- WHAT YOU WILL DO:
Report every line of the records below that includes the string "gdds".

- RECORDS:
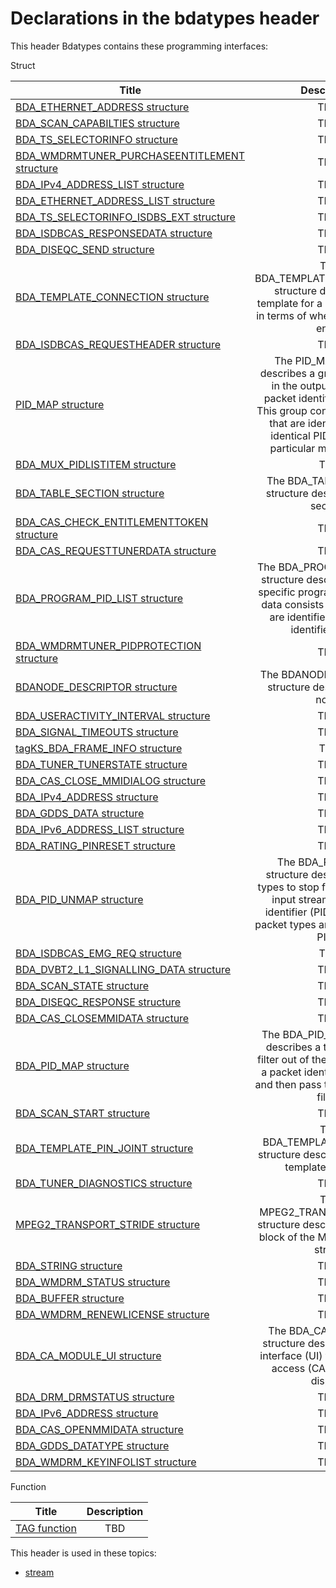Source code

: # Declarations in the bdatypes header
This header Bdatypes contains these programming interfaces:

Struct

| Title        | Description    |
| ------------- |:-------------:|
| [BDA_ETHERNET_ADDRESS structure](ns-bdatypes--bda-ethernet-address.md) | TBD. |
| [BDA_SCAN_CAPABILTIES structure](ns-bdatypes--bda-scan-capabilties.md) | TBD. |
| [BDA_TS_SELECTORINFO structure](ns-bdatypes--bda-ts-selectorinfo.md) | TBD. |
| [BDA_WMDRMTUNER_PURCHASEENTITLEMENT structure](ns-bdatypes--bda-wmdrmtuner-purchaseentitlement.md) | TBD. |
| [BDA_IPv4_ADDRESS_LIST structure](ns-bdatypes--bda-ipv4-address-list.md) | TBD. |
| [BDA_ETHERNET_ADDRESS_LIST structure](ns-bdatypes--bda-ethernet-address-list.md) | TBD. |
| [BDA_TS_SELECTORINFO_ISDBS_EXT structure](ns-bdatypes--bda-ts-selectorinfo-isdbs-ext.md) | TBD. |
| [BDA_ISDBCAS_RESPONSEDATA structure](ns-bdatypes--bda-isdbcas-responsedata.md) | TBD. |
| [BDA_DISEQC_SEND structure](ns-bdatypes--bda-diseqc-send.md) | TBD. |
| [BDA_TEMPLATE_CONNECTION structure](ns-bdatypes--bda-template-connection.md) | The BDA_TEMPLATE_CONNECTION structure describes the template for a BDA connection in terms of where it begins and ends. |
| [BDA_ISDBCAS_REQUESTHEADER structure](ns-bdatypes--bda-isdbcas-requestheader.md) | TBD. |
| [PID_MAP structure](ns-bdatypes-pid-map.md) | The PID_MAP structure describes a group of packets in the output stream of a packet identifier (PID) filter. This group consists of packets that are identified with an identical PID and contain particular media content. |
| [BDA_MUX_PIDLISTITEM structure](ns-bdatypes--bda-mux-pidlistitem.md) | TBD |
| [BDA_TABLE_SECTION structure](ns-bdatypes--bda-table-section.md) | The BDA_TABLE_SECTION structure describes a table section. |
| [BDA_CAS_CHECK_ENTITLEMENTTOKEN structure](ns-bdatypes--bda-cas-check-entitlementtoken.md) | TBD. |
| [BDA_CAS_REQUESTTUNERDATA structure](ns-bdatypes--bda-cas-requesttunerdata.md) | TBD. |
| [BDA_PROGRAM_PID_LIST structure](ns-bdatypes--bda-program-pid-list.md) | The BDA_PROGRAM_PID_LIST structure describes data of a specific program to view. This data consists of packets that are identified with packet identifiers (PID). |
| [BDA_WMDRMTUNER_PIDPROTECTION structure](ns-bdatypes--bda-wmdrmtuner-pidprotection.md) | TBD. |
| [BDANODE_DESCRIPTOR structure](ns-bdatypes--bdanode-descriptor.md) | The BDANODE_DESCRIPTOR structure describes a BDA node. |
| [BDA_USERACTIVITY_INTERVAL structure](ns-bdatypes--bda-useractivity-interval.md) | TBD. |
| [BDA_SIGNAL_TIMEOUTS structure](ns-bdatypes--bda-signal-timeouts.md) | TBD. |
| [tagKS_BDA_FRAME_INFO structure](ns-bdatypes-tagks-bda-frame-info.md) | TBD |
| [BDA_TUNER_TUNERSTATE structure](ns-bdatypes--bda-tuner-tunerstate.md) | TBD. |
| [BDA_CAS_CLOSE_MMIDIALOG structure](ns-bdatypes--bda-cas-close-mmidialog.md) | TBD. |
| [BDA_IPv4_ADDRESS structure](ns-bdatypes--bda-ipv4-address.md) | TBD. |
| [BDA_GDDS_DATA structure](ns-bdatypes--bda-gdds-data.md) | TBD. |
| [BDA_IPv6_ADDRESS_LIST structure](ns-bdatypes--bda-ipv6-address-list.md) | TBD. |
| [BDA_RATING_PINRESET structure](ns-bdatypes--bda-rating-pinreset.md) | TBD. |
| [BDA_PID_UNMAP structure](ns-bdatypes--bda-pid-unmap.md) | The BDA_PID_UNMAP structure describes packet types to stop filtering from the input stream of a packet identifier (PID) filter. These packet types are identified with PIDs. |
| [BDA_ISDBCAS_EMG_REQ structure](ns-bdatypes--bda-isdbcas-emg-req.md) | TBD |
| [BDA_DVBT2_L1_SIGNALLING_DATA structure](ns-bdatypes--bda-dvbt2-l1-signalling-data.md) | TBD. |
| [BDA_SCAN_STATE structure](ns-bdatypes--bda-scan-state.md) | TBD. |
| [BDA_DISEQC_RESPONSE structure](ns-bdatypes--bda-diseqc-response.md) | TBD. |
| [BDA_CAS_CLOSEMMIDATA structure](ns-bdatypes--bda-cas-closemmidata.md) | TBD. |
| [BDA_PID_MAP structure](ns-bdatypes--bda-pid-map.md) | The BDA_PID_MAP structure describes a type of data to filter out of the input stream of a packet identifier (PID) filter and then pass to a downstream filter. |
| [BDA_SCAN_START structure](ns-bdatypes--bda-scan-start.md) | TBD. |
| [BDA_TEMPLATE_PIN_JOINT structure](ns-bdatypes--bda-template-pin-joint.md) | The BDA_TEMPLATE_PIN_JOINT structure describes a joint in a template topology. |
| [BDA_TUNER_DIAGNOSTICS structure](ns-bdatypes--bda-tuner-diagnostics.md) | TBD. |
| [MPEG2_TRANSPORT_STRIDE structure](ns-bdatypes--mpeg2-transport-stride.md) | The MPEG2_TRANSPORT_STRIDE structure describes the format block of the MPEG2 transport stride. |
| [BDA_STRING structure](ns-bdatypes--bda-string.md) | TBD. |
| [BDA_WMDRM_STATUS structure](ns-bdatypes--bda-wmdrm-status.md) | TBD. |
| [BDA_BUFFER structure](ns-bdatypes--bda-buffer.md) | TBD. |
| [BDA_WMDRM_RENEWLICENSE structure](ns-bdatypes--bda-wmdrm-renewlicense.md) | TBD. |
| [BDA_CA_MODULE_UI structure](ns-bdatypes--bda-ca-module-ui.md) | The BDA_CA_MODULE_UI structure describes the user interface (UI) that conditional access (CA) plugins can display. |
| [BDA_DRM_DRMSTATUS structure](ns-bdatypes--bda-drm-drmstatus.md) | TBD. |
| [BDA_IPv6_ADDRESS structure](ns-bdatypes--bda-ipv6-address.md) | TBD. |
| [BDA_CAS_OPENMMIDATA structure](ns-bdatypes--bda-cas-openmmidata.md) | TBD. |
| [BDA_GDDS_DATATYPE structure](ns-bdatypes--bda-gdds-datatype.md) | TBD. |
| [BDA_WMDRM_KEYINFOLIST structure](ns-bdatypes--bda-wmdrm-keyinfolist.md) | TBD. |
Function

| Title        | Description    |
| ------------- |:-------------:|
| [TAG function](nf-bdatypes-tag.md) | TBD |

This header is used in these topics:

- [stream](..content/_stream)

- RESULT OF THIS TASK:
| [BDA_GDDS_DATA structure](ns-bdatypes--bda-gdds-data.md) | TBD. |
| [BDA_GDDS_DATATYPE structure](ns-bdatypes--bda-gdds-datatype.md) | TBD. |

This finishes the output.